Oh god, she really was going mad. She couldn't do this. She couldn't leave her mother and brother and the tribes of acquaintances for whom she was mostly just gossip fodder. Not for a woman whose eyes appeared to be wise and kind. That was stupidity of the most egregious sort, and she was not stupid.
"Yes."
Silence. It took a few moments before she registered that she was the one who had spoke, and then her heart was beating loud enough that it drowned out everything else.
The blonde smiled.
"What on earth is-" Nate begin weakly, but was cut off when a motion from the blonde made one of the large men standing silently in the corners (Philippa later learned they were a cross between thugs and footmen) dragged Nate into the street over his protests.
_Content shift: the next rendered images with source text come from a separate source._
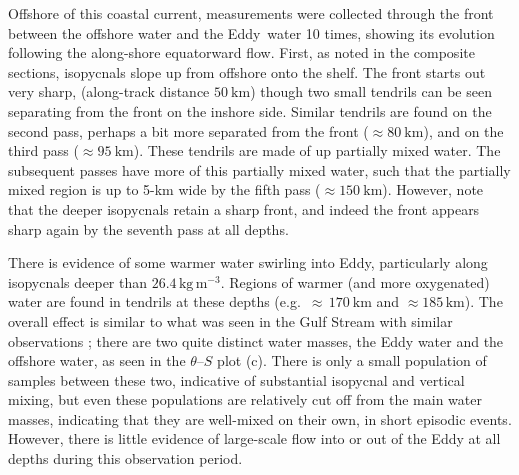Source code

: \documentclass[draft]{agujournal2019}
\newcommand*{\Eddy}{{\sc Eddy}}
\begin{document}
Offshore of this coastal current, measurements were collected through the front between the offshore water and the \Eddy\ water 10 times, showing its evolution following the along-shore equatorward flow.  First, as noted in the composite sections, isopycnals slope up from offshore onto the shelf.  The front starts out very sharp, (along-track distance $50\ \mathrm{km}$) though two small tendrils can be seen separating from the front on the inshore side.  Similar tendrils are found on the second pass, perhaps a bit more separated from the front ($\approx 80\ \mathrm{km}$), and on the third pass ($\approx 95\ \mathrm{km}$).  These tendrils are made of up partially mixed water.  The subsequent passes have more of this partially mixed water, such that the partially mixed region is up to 5-km wide by the fifth pass ($\approx 150\ \mathrm{km}$).  However, note that the deeper isopycnals retain a sharp front, and indeed the front appears sharp again by the seventh pass at all depths.

There is evidence of some warmer water swirling into Eddy, particularly along isopycnals deeper than $26.4\,\mathrm{kg\,m^{-3}}$.  Regions of warmer (and more oxygenated) water are found in tendrils at these depths (e.g.\ $\approx\,170\ \mathrm{km}$ and $\approx 185\,\mathrm{km}$).  The overall effect is similar to what was seen in the Gulf Stream with similar observations \cite{klymaketal16}; there are two quite distinct water masses, the Eddy water and the offshore water, as seen in the $\theta$--$S$ plot (c). There is only a small population of samples between these two, indicative of substantial isopycnal and vertical mixing, but even these populations are relatively cut off from the main water masses, indicating that they are well-mixed on their own, in short episodic events.  However, there is little evidence of large-scale flow into or out of the Eddy at all depths during this observation period.
\end{document}
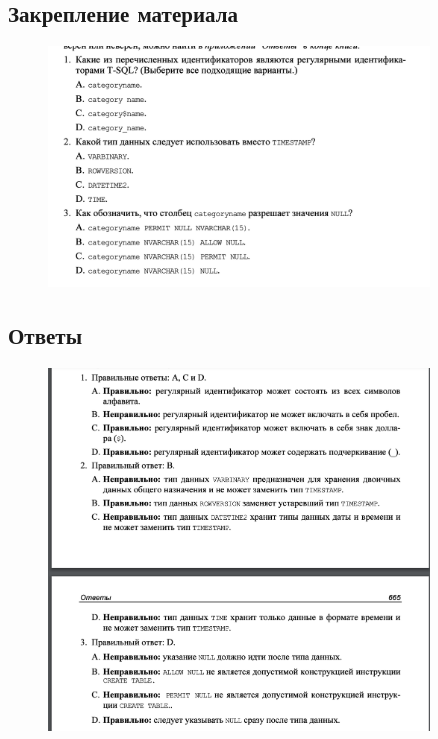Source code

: \subsection*{Закрепление материала}

\begin{figure}[h!]
	\begin{center}
		\includegraphics[width=0.9\textwidth]{img/zakrep15.png}
	\end{center}
	\captionsetup{justification=centering}
\end{figure}
\newpage

\subsection*{Ответы}

\begin{figure}[h!]
	\begin{center}
		\includegraphics[width=0.9\textwidth]{img/ans16.png}
	\end{center}
	\captionsetup{justification=centering}
\end{figure}
\clearpage


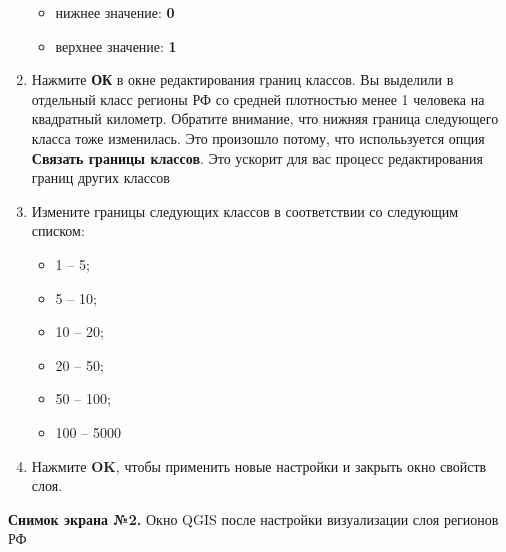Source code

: \documentclass[
  12pt,
]{book}
\providecommand{\tightlist}{%
  \setlength{\itemsep}{0pt}\setlength{\parskip}{0pt}}
\begin{document}
\begin{enumerate}
  \begin{itemize}
  \tightlist
  \item
    нижнее значение: \textbf{0}
  \item
    верхнее значение: \textbf{1}
  \end{itemize}
\item
  Нажмите \textbf{ОК} в окне редактирования границ классов. Вы выделили в отдельный класс регионы РФ со средней плотностью менее 1 человека на квадратный километр. Обратите внимание, что нижняя граница следующего класса тоже изменилась. Это произошло потому, что исполььзуется опция \textbf{Связать границы классов}. Это ускорит для вас процесс редактирования границ других классов
\item
  Измените границы следующих классов в соответствии со следующим списком:

  \begin{itemize}
  \tightlist
  \item
    1 -- 5;
  \item
    5 -- 10;
  \item
    10 -- 20;
  \item
    20 -- 50;
  \item
    50 -- 100;
  \item
    100 -- 5000
  \end{itemize}
\item
  Нажмите \textbf{OK}, чтобы применить новые настройки и закрыть окно свойств слоя.
\end{enumerate}

\textbf{Снимок экрана №2.} Окно QGIS после настройки визуализации слоя регионов РФ
\end{document}
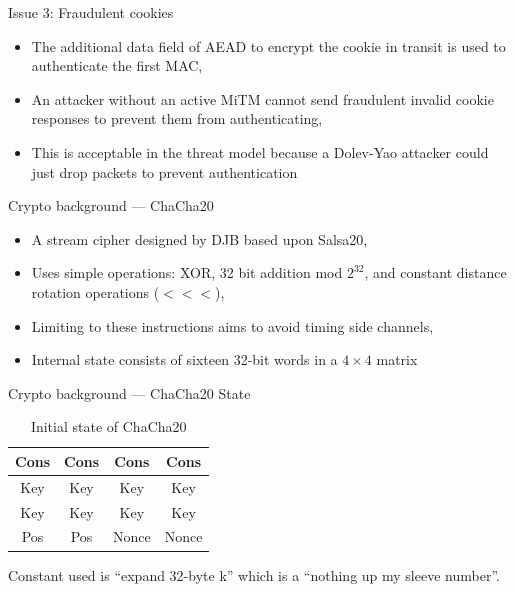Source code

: \documentclass[xcolor=table]{beamer}
\begin{document}
    \begin{frame}{Issue 3: Fraudulent cookies}
    \begin{itemize}
        \item The additional data field of AEAD to encrypt the cookie in transit is used to authenticate the first MAC,
        \item An attacker without an active MiTM cannot send fraudulent invalid cookie responses to prevent them from authenticating,
        \item This is acceptable in the threat model because a Dolev-Yao attacker could just drop packets to prevent authentication
    \end{itemize}
    \end{frame}

    \begin{frame}{Crypto background --- ChaCha20}
        \begin{itemize}
            \item A stream cipher designed by DJB based upon Salsa20,
            \item Uses simple operations: XOR, 32 bit addition mod \(2^{32}\), and constant distance rotation operations (\(<<<\)),
            \item Limiting to these instructions aims to avoid timing side channels,
            \item Internal state consists of sixteen 32-bit words in a \(4 \times 4\) matrix
        \end{itemize}
    \end{frame}

    \begin{frame}{Crypto background --- ChaCha20 State}
        \begin{table}
        \begin{tabular}{|c|c|c|c|}
            \hline
            \rowcolor{yellow!25}Cons & Cons & Cons& Cons\\
            \hline
            \rowcolor{blue!25} Key & Key & Key & Key\\
            \hline
            \rowcolor{blue!25} Key & Key & Key & Key\\
            \hline
            \cellcolor{red!25} Pos & \cellcolor{red!25} Pos & \cellcolor{green!25} Nonce & \cellcolor{green!25} Nonce\\
            \hline
        \end{tabular}
        \caption{Initial state of ChaCha20}
        \end{table}

        Constant used is ``expand 32-byte k'' which is a ``nothing up my sleeve number''.
    \end{frame}
\end{document}
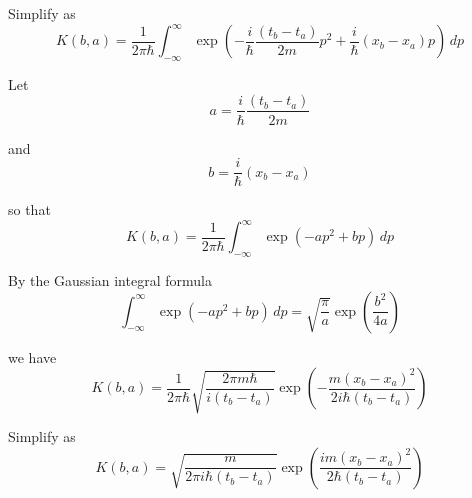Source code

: Simplify as
\begin{equation*}
K(b,a)=\frac{1}{2\pi\hbar}\int_{-\infty}^\infty
\exp\left(-\frac{i}{\hbar}\frac{(t_b-t_a)}{2m}p^2+\frac{i}{\hbar}(x_b-x_a)p\right)\,dp
\end{equation*}

Let
\begin{equation*}
a=\frac{i}{\hbar}\frac{(t_b-t_a)}{2m}
\end{equation*}

and
\begin{equation*}
b=\frac{i}{\hbar}(x_b-x_a)
\end{equation*}

so that
\begin{equation*}
K(b,a)=\frac{1}{2\pi\hbar}
\int_{-\infty}^\infty
\exp\left(-ap^2+bp\right)\,dp
\end{equation*}

By the Gaussian integral formula
\begin{equation*}
\int_{-\infty}^\infty\exp\left(-ap^2+bp\right)\,dp
=\sqrt{\frac{\pi}{a}}\exp\left(\frac{b^2}{4a}\right)
\end{equation*}

we have
\begin{equation*}
K(b,a)=\frac{1}{2\pi\hbar}
\sqrt{\frac{2\pi m\hbar}{i(t_b-t_a)}}
\exp\left(-\frac{m(x_b-x_a)^2}{2i\hbar(t_b-t_a)}\right)
\end{equation*}

Simplify as
\begin{equation*}
K(b,a)=
\sqrt{\frac{m}{2\pi i\hbar(t_b-t_a)}}
\exp\left(\frac{im(x_b-x_a)^2}{2\hbar(t_b-t_a)}\right)
\tag{1}
\end{equation*}


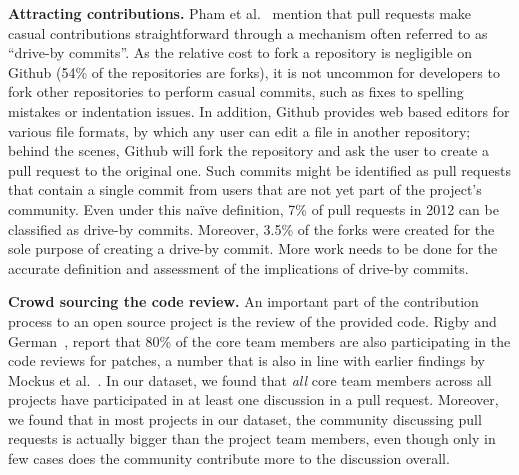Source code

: \documentclass{sig-alternate}
\begin{document}
%
\textbf{Attracting contributions.} Pham et al.~\cite{Pham13} mention
that pull requests make casual contributions straightforward through
a mechanism often referred to as ``drive-by commits''. As the
relative cost to fork a repository is negligible on Github (54\% of the
repositories are forks), it is not uncommon for developers to fork other
repositories to perform casual commits, such as fixes to spelling mistakes or
indentation issues. In addition, Github provides web based editors
for various file formats, by which any user can edit a file in another
repository; behind the scenes, Github will fork the repository and ask the user
to create a pull request to the original one. Such commits might be identified
as pull requests that contain a single commit from users that are not yet part
of the project's community. Even under this na\"ive definition, 7\% of pull
requests in 2012 can be classified as drive-by commits. Moreover, 3.5\% of the
forks were created for the sole purpose of creating a drive-by commit. More
work needs to be done for the accurate definition and assessment of the
implications of drive-by commits.

\textbf{Crowd sourcing the code review.}
An important part of the contribution process to an open source project is the
review of the provided code. Rigby and German~\cite{Rigby06},
report that 80\% of the core team members are also participating in the code
reviews for patches, a number that is also in line with earlier findings by
Mockus et al.~\cite{MOCKU02}. In our dataset, we found that \emph{all} core
team members across all projects have participated in at least
one discussion in a pull request. Moreover, we found that in most projects
in our dataset, the community discussing pull requests is actually bigger
than the project team members, even though only in few cases does the community
contribute more to the discussion overall.
\end{document}

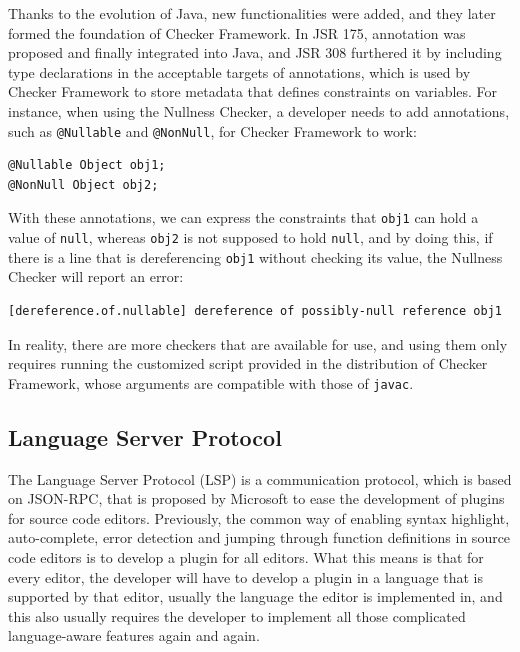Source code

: \documentclass{article}
\begin{document}
Thanks to the evolution of Java, new functionalities were added, and they later formed the foundation of Checker Framework. In JSR 175\cite{jsr175}, annotation was proposed and finally integrated into Java, and JSR 308\cite{jsr308} furthered it by including type declarations in the acceptable targets of annotations, which is used by Checker Framework to store metadata that defines constraints on variables. For instance, when using the Nullness Checker, a developer needs to add annotations, such as \verb|@Nullable| and \verb|@NonNull|, for Checker Framework to work:

\begin{lstlisting}
@Nullable Object obj1;
@NonNull Object obj2;    
\end{lstlisting}

With these annotations, we can express the constraints that \verb|obj1| can hold a value of \verb|null|, whereas \verb|obj2| is not supposed to hold \verb|null|, and by doing this, if there is a line that is dereferencing \verb|obj1| without checking its value, the Nullness Checker will report an error:

\begin{lstlisting}
[dereference.of.nullable] dereference of possibly-null reference obj1
\end{lstlisting}

In reality, there are more checkers that are available for use, and using them only requires running the customized script provided in the distribution of Checker Framework, whose arguments are compatible with those of \verb|javac|.

\subsection{Language Server Protocol}

The Language Server Protocol (LSP) is a communication protocol, which is based on JSON-RPC, that is proposed by Microsoft to ease the development of plugins for source code editors. Previously, the common way of enabling syntax highlight, auto-complete, error detection and jumping through function definitions in source code editors is to develop a plugin for all editors. What this means is that for every editor, the developer will have to develop a plugin in a language that is supported by that editor, usually the language the editor is implemented in, and this also usually requires the developer to implement all those complicated language-aware features again and again.
\end{document}
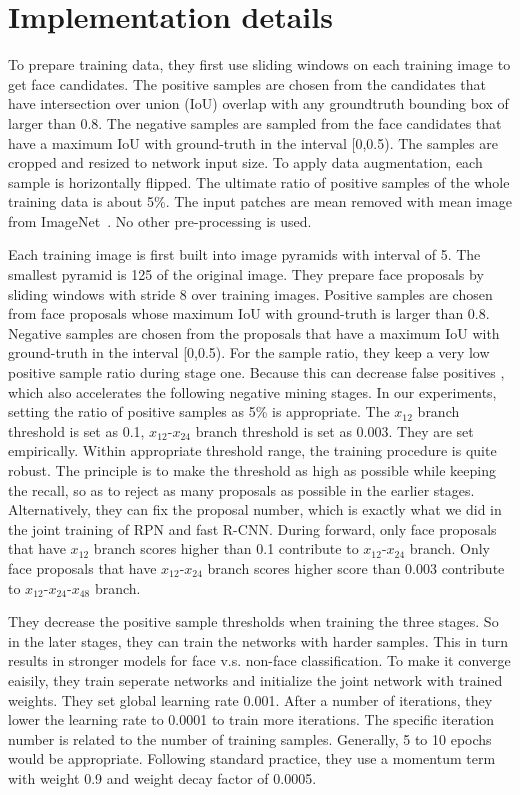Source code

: \documentclass[10pt,twocolumn,letterpaper]{article}
\begin{document}
\section{Implementation details}
 To prepare training data, they first use sliding windows on each training image to get face candidates. The positive samples are chosen from the candidates that have intersection over union (IoU) overlap with any groundtruth bounding box of larger than 0.8. The negative samples are sampled from the face candidates that have a maximum IoU with ground-truth in the interval [0,0.5). The samples are cropped and resized to network input size. To apply data augmentation, each sample is horizontally flipped. The ultimate ratio of positive samples of the whole training data is about 5\%. The input patches are mean removed with mean image from ImageNet~\cite{name3}. No other pre-processing is used.
 \par Each training image is first built into image pyramids with interval of 5. The smallest pyramid is 1\/25 of the original image. They prepare face proposals by sliding windows with stride 8 over training images. Positive samples are chosen from face proposals whose maximum IoU with ground-truth is larger than 0.8. Negative samples are chosen from the proposals that have a maximum IoU with ground-truth in the interval [0,0.5). For the sample ratio, they keep a very low positive sample ratio during stage one. Because this can decrease false positives , which also accelerates the following negative mining stages. In our experiments, setting the ratio of positive samples as 5\% is appropriate. The $x_{12}$ branch threshold is set as 0.1, $x_{12}$-$x_{24}$ branch threshold is set as 0.003. They are set empirically. Within appropriate threshold range, the training procedure is quite robust. The principle is to make the threshold as high as possible while keeping the recall, so as to reject as many proposals as possible in the earlier stages. Alternatively, they can fix the proposal number, which is exactly what we did in the joint training of RPN and fast R-CNN. During forward, only face proposals that have $x_{12}$ branch scores higher than 0.1 contribute to $x_{12}$-$x_{24}$ branch. Only face proposals that have $x_{12}$-$x_{24}$ branch scores higher score than 0.003 contribute to $x_{12}$-$x_{24}$-$x_{48}$ branch.
 \par They decrease the positive sample thresholds when training the three stages. So in the later stages, they can train the networks with harder samples. This in turn results in stronger models for face v.s. non-face classification. To make it converge eaisily, they train seperate networks and initialize the joint network with trained weights. They set global learning rate 0.001. After a number of iterations, they lower the learning rate to 0.0001 to train more iterations. The specific iteration number is related to the number of training samples. Generally, 5 to 10 epochs would be appropriate. Following standard practice, they use a momentum term with weight 0.9 and weight decay factor of 0.0005.
\end{document}
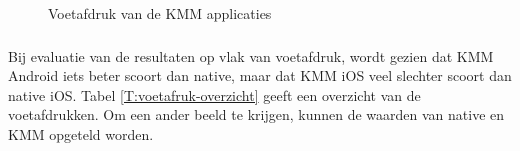 \begin{figure}
    \qquad
    \caption{Voetafdruk van de KMM applicaties}
    \label{fig:M-voetafdruk-kmm}
\end{figure}

\subsubsection{}
\label{sec:M-test-voetafdruk-conclusie}
Bij evaluatie van de resultaten op vlak van voetafdruk, wordt gezien dat KMM Android iets beter scoort dan native, maar dat KMM iOS veel slechter scoort dan native iOS. Tabel \ref{T:voetafruk-overzicht} geeft een overzicht van de voetafdrukken. Om een ander beeld te krijgen, kunnen de waarden van native en KMM opgeteld worden.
It happened so fast that Philippa barely had time to blink.
"Wait, I-"
"No waiting," the woman said firmly, walking up to her, "I am not risking you changing your mind."
"But my-" Oh god what had she done whatever had she done?
"A deal is a deal, Miss Featherington," the woman's hand on her arm was surprisingly warm. "My name is Phaedra. Welcome to the land of the lotus eaters- we have much to talk about."
Notes: This was originally supposed to be much longer, showing Phaedra's point of view and all that but um- I ran out of time. Sorry about everything, from missing the deadline to the lack of finish to this piece.